# Prompt
Go through the records and filter out every line lacking the word "medical"; copy the lines that remain.

(Task input begins)

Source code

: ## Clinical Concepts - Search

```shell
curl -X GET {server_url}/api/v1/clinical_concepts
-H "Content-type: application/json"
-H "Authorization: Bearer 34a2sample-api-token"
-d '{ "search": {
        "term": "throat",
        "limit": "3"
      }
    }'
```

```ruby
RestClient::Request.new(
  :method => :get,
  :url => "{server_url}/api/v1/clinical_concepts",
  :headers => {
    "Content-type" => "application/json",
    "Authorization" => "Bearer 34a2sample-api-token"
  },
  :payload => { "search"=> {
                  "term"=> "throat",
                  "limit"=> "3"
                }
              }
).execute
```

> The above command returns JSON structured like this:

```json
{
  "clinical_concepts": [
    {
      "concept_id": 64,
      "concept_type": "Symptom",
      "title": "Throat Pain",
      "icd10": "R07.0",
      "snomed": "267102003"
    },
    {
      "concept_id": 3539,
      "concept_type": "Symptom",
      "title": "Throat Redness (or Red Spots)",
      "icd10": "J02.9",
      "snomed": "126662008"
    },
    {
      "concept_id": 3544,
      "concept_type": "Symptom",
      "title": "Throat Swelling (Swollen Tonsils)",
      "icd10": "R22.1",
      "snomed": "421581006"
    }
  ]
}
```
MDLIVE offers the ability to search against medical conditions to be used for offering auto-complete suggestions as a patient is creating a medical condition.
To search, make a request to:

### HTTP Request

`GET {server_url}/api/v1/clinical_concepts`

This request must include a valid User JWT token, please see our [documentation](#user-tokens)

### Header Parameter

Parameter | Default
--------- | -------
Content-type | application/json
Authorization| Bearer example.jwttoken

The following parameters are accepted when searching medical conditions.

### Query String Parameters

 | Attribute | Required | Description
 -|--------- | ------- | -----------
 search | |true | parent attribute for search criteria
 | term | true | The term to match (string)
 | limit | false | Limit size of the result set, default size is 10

(Task input ends)
(Task input begins)

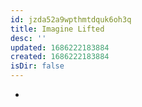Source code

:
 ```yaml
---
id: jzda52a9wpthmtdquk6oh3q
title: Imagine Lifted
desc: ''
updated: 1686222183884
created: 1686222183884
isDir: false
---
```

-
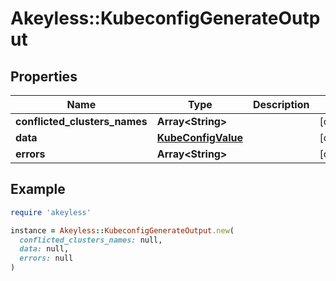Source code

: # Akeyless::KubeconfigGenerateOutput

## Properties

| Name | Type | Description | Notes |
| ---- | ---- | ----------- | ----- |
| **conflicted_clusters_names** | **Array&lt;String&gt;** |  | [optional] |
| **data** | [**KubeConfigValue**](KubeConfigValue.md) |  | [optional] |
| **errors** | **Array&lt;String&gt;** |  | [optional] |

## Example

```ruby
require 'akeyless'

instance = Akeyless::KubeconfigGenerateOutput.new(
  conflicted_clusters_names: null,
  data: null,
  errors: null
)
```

(Task input ends)
(Task input begins)

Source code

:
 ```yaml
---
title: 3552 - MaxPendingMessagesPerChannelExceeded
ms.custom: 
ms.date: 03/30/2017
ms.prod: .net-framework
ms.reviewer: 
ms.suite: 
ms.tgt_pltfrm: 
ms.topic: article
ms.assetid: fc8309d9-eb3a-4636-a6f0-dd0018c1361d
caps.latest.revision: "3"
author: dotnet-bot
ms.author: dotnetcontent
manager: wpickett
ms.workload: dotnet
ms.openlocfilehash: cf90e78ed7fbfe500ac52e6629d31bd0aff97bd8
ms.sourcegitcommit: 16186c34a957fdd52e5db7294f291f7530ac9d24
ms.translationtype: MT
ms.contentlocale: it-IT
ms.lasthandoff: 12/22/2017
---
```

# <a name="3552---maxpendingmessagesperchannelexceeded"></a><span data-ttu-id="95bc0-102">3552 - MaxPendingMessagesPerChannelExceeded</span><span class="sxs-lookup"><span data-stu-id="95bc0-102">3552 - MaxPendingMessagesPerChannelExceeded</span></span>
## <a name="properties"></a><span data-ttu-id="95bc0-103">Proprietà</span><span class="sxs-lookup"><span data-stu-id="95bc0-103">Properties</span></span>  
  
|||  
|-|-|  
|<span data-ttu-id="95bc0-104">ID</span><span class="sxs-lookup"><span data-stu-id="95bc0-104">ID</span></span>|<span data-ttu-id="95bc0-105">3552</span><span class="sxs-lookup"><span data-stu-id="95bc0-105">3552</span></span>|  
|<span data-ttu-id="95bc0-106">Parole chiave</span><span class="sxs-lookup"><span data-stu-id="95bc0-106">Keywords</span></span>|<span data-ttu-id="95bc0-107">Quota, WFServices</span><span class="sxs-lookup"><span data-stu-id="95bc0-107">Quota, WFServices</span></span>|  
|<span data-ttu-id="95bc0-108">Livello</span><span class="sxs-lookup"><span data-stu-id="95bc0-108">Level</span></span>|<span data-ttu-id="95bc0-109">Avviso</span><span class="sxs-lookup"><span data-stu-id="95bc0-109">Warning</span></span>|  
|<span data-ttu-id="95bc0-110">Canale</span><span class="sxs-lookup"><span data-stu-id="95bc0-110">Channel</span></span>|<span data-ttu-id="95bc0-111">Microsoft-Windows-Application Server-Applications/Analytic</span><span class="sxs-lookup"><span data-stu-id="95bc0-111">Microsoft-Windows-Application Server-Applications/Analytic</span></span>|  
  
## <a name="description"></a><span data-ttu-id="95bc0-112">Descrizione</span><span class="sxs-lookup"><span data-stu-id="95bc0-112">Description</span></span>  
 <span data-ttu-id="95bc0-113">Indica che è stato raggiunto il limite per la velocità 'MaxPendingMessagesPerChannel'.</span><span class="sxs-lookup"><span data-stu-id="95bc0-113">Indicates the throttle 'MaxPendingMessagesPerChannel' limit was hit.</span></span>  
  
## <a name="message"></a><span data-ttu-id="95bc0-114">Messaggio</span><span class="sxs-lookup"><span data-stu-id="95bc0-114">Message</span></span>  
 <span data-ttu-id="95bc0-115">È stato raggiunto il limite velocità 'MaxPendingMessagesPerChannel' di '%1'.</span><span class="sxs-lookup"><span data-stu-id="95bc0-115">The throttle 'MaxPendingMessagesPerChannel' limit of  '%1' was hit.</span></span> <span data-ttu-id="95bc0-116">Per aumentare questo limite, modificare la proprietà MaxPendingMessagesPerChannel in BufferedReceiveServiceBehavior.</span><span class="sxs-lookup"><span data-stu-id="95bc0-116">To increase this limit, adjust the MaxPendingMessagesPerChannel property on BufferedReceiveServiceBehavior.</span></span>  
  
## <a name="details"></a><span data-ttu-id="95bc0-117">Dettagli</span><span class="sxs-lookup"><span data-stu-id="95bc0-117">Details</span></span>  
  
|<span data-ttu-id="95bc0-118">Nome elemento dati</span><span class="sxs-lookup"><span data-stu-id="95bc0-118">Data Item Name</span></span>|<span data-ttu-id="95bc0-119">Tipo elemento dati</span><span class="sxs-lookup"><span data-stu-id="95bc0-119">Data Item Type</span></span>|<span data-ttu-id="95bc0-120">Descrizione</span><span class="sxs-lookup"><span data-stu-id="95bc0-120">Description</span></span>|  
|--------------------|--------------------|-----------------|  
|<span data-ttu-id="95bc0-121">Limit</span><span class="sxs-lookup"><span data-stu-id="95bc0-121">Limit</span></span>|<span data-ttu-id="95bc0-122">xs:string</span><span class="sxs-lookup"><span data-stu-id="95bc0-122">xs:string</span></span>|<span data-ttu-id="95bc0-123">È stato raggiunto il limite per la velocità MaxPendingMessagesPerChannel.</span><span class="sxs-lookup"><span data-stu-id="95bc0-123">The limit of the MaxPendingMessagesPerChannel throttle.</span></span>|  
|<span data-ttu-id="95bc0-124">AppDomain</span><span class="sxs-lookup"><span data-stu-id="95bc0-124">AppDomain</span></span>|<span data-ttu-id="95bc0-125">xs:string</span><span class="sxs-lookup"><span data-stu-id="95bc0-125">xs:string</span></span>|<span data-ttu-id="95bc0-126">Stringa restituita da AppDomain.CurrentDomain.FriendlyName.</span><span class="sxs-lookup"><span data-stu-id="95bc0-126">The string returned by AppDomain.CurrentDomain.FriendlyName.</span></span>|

(Task input ends)

# Exercise response
MDLIVE offers the ability to search against medical conditions to be used for offering auto-complete suggestions as a patient is creating a medical condition.
The following parameters are accepted when searching medical conditions.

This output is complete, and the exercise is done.